- [EXERCISE] Repeat every line of the listing below exactly, minus the pictures.
-- STUDY MATERIAL follows --
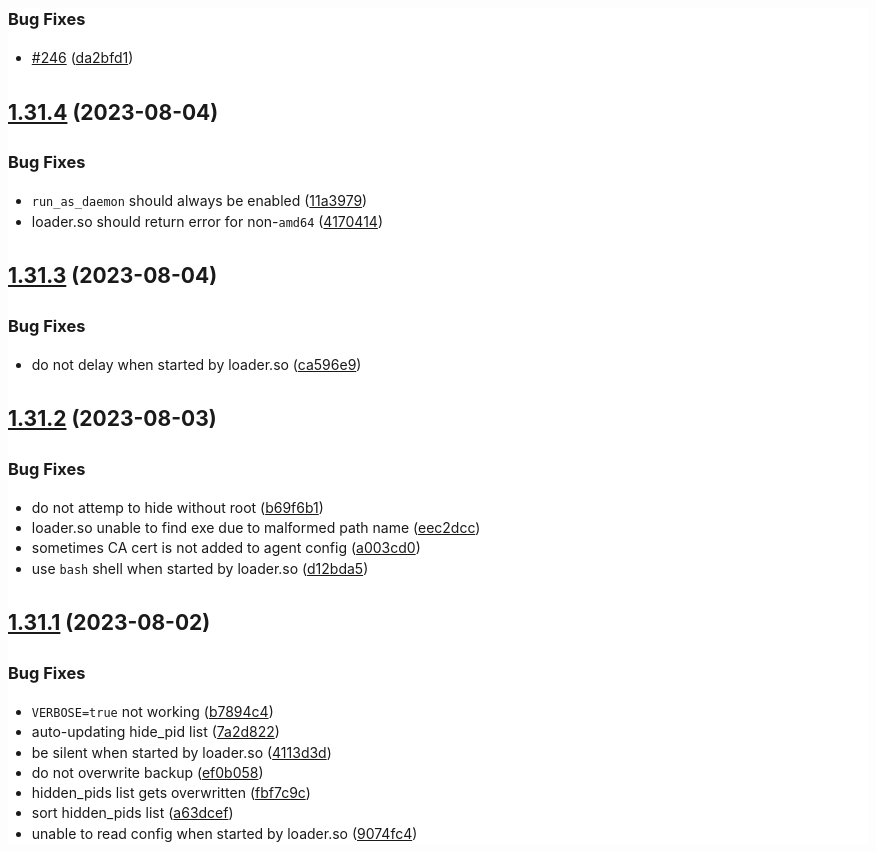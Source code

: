 
### Bug Fixes

* [#246](https://github.com/jm33-m0/emp3r0r/issues/246) ([da2bfd1](https://github.com/jm33-m0/emp3r0r/commit/da2bfd11729a729e8d4925862ab9b947c9795356))

## [1.31.4](https://github.com/jm33-m0/emp3r0r/compare/v1.31.3...v1.31.4) (2023-08-04)


### Bug Fixes

* `run_as_daemon` should always be enabled ([11a3979](https://github.com/jm33-m0/emp3r0r/commit/11a39793e16564ced29907bf5439ebca723177fd))
* loader.so should return error for non-`amd64` ([4170414](https://github.com/jm33-m0/emp3r0r/commit/41704149f3a511dda9beea668dc04968d7a9aa9c))

## [1.31.3](https://github.com/jm33-m0/emp3r0r/compare/v1.31.2...v1.31.3) (2023-08-04)


### Bug Fixes

* do not delay when started by loader.so ([ca596e9](https://github.com/jm33-m0/emp3r0r/commit/ca596e91ac4b8286bb9e7e0763b1deb785eae09e))

## [1.31.2](https://github.com/jm33-m0/emp3r0r/compare/v1.31.1...v1.31.2) (2023-08-03)


### Bug Fixes

* do not attemp to hide without root ([b69f6b1](https://github.com/jm33-m0/emp3r0r/commit/b69f6b116edce85c6185b33ba578c4e43361f8e4))
* loader.so unable to find exe due to malformed path name ([eec2dcc](https://github.com/jm33-m0/emp3r0r/commit/eec2dcc05adecdb89bcb9321b2a4df0778dc95f6))
* sometimes CA cert is not added to agent config ([a003cd0](https://github.com/jm33-m0/emp3r0r/commit/a003cd07de64f9f22ebd8ddd49b3fcfdb88802d4))
* use `bash` shell when started by loader.so ([d12bda5](https://github.com/jm33-m0/emp3r0r/commit/d12bda599bf01994ca2fd2e612511fb6b0a3fb8e))

## [1.31.1](https://github.com/jm33-m0/emp3r0r/compare/v1.31.0...v1.31.1) (2023-08-02)


### Bug Fixes

* `VERBOSE=true` not working ([b7894c4](https://github.com/jm33-m0/emp3r0r/commit/b7894c463e7a178ebc6b8cc51f116a4e0afa594d))
* auto-updating hide_pid list ([7a2d822](https://github.com/jm33-m0/emp3r0r/commit/7a2d8227f23a81558f82c345a5f1e4ceeb21d5b9))
* be silent when started by loader.so ([4113d3d](https://github.com/jm33-m0/emp3r0r/commit/4113d3d675669be21fa5d3c7a54523f36ffd6d6a))
* do not overwrite backup ([ef0b058](https://github.com/jm33-m0/emp3r0r/commit/ef0b05808e7f7cfaac51ceeb41575dadbcdad0dd))
* hidden_pids list gets overwritten ([fbf7c9c](https://github.com/jm33-m0/emp3r0r/commit/fbf7c9c7b0963611d20b66481d8ad46b5337c0d0))
* sort hidden_pids list ([a63dcef](https://github.com/jm33-m0/emp3r0r/commit/a63dcef6cd3db73d09d5d4a2e431221aafdae808))
* unable to read config when started by loader.so ([9074fc4](https://github.com/jm33-m0/emp3r0r/commit/9074fc4ddc8ea90851acdad8833f0007a9cc92b2))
-- STUDY MATERIAL concluded --
- [OUTPUT FOR THIS EXERCISE]
Source code

: 
### Bug Fixes

* [#246](https://github.com/jm33-m0/emp3r0r/issues/246) ([da2bfd1](https://github.com/jm33-m0/emp3r0r/commit/da2bfd11729a729e8d4925862ab9b947c9795356))

## [1.31.4](https://github.com/jm33-m0/emp3r0r/compare/v1.31.3...v1.31.4) (2023-08-04)


### Bug Fixes

* `run_as_daemon` should always be enabled ([11a3979](https://github.com/jm33-m0/emp3r0r/commit/11a39793e16564ced29907bf5439ebca723177fd))
* loader.so should return error for non-`amd64` ([4170414](https://github.com/jm33-m0/emp3r0r/commit/41704149f3a511dda9beea668dc04968d7a9aa9c))

## [1.31.3](https://github.com/jm33-m0/emp3r0r/compare/v1.31.2...v1.31.3) (2023-08-04)


### Bug Fixes

* do not delay when started by loader.so ([ca596e9](https://github.com/jm33-m0/emp3r0r/commit/ca596e91ac4b8286bb9e7e0763b1deb785eae09e))

## [1.31.2](https://github.com/jm33-m0/emp3r0r/compare/v1.31.1...v1.31.2) (2023-08-03)


### Bug Fixes

* do not attemp to hide without root ([b69f6b1](https://github.com/jm33-m0/emp3r0r/commit/b69f6b116edce85c6185b33ba578c4e43361f8e4))
* loader.so unable to find exe due to malformed path name ([eec2dcc](https://github.com/jm33-m0/emp3r0r/commit/eec2dcc05adecdb89bcb9321b2a4df0778dc95f6))
* sometimes CA cert is not added to agent config ([a003cd0](https://github.com/jm33-m0/emp3r0r/commit/a003cd07de64f9f22ebd8ddd49b3fcfdb88802d4))
* use `bash` shell when started by loader.so ([d12bda5](https://github.com/jm33-m0/emp3r0r/commit/d12bda599bf01994ca2fd2e612511fb6b0a3fb8e))

## [1.31.1](https://github.com/jm33-m0/emp3r0r/compare/v1.31.0...v1.31.1) (2023-08-02)


### Bug Fixes

* `VERBOSE=true` not working ([b7894c4](https://github.com/jm33-m0/emp3r0r/commit/b7894c463e7a178ebc6b8cc51f116a4e0afa594d))
* auto-updating hide_pid list ([7a2d822](https://github.com/jm33-m0/emp3r0r/commit/7a2d8227f23a81558f82c345a5f1e4ceeb21d5b9))
* be silent when started by loader.so ([4113d3d](https://github.com/jm33-m0/emp3r0r/commit/4113d3d675669be21fa5d3c7a54523f36ffd6d6a))
* do not overwrite backup ([ef0b058](https://github.com/jm33-m0/emp3r0r/commit/ef0b05808e7f7cfaac51ceeb41575dadbcdad0dd))
* hidden_pids list gets overwritten ([fbf7c9c](https://github.com/jm33-m0/emp3r0r/commit/fbf7c9c7b0963611d20b66481d8ad46b5337c0d0))
* sort hidden_pids list ([a63dcef](https://github.com/jm33-m0/emp3r0r/commit/a63dcef6cd3db73d09d5d4a2e431221aafdae808))
* unable to read config when started by loader.so ([9074fc4](https://github.com/jm33-m0/emp3r0r/commit/9074fc4ddc8ea90851acdad8833f0007a9cc92b2))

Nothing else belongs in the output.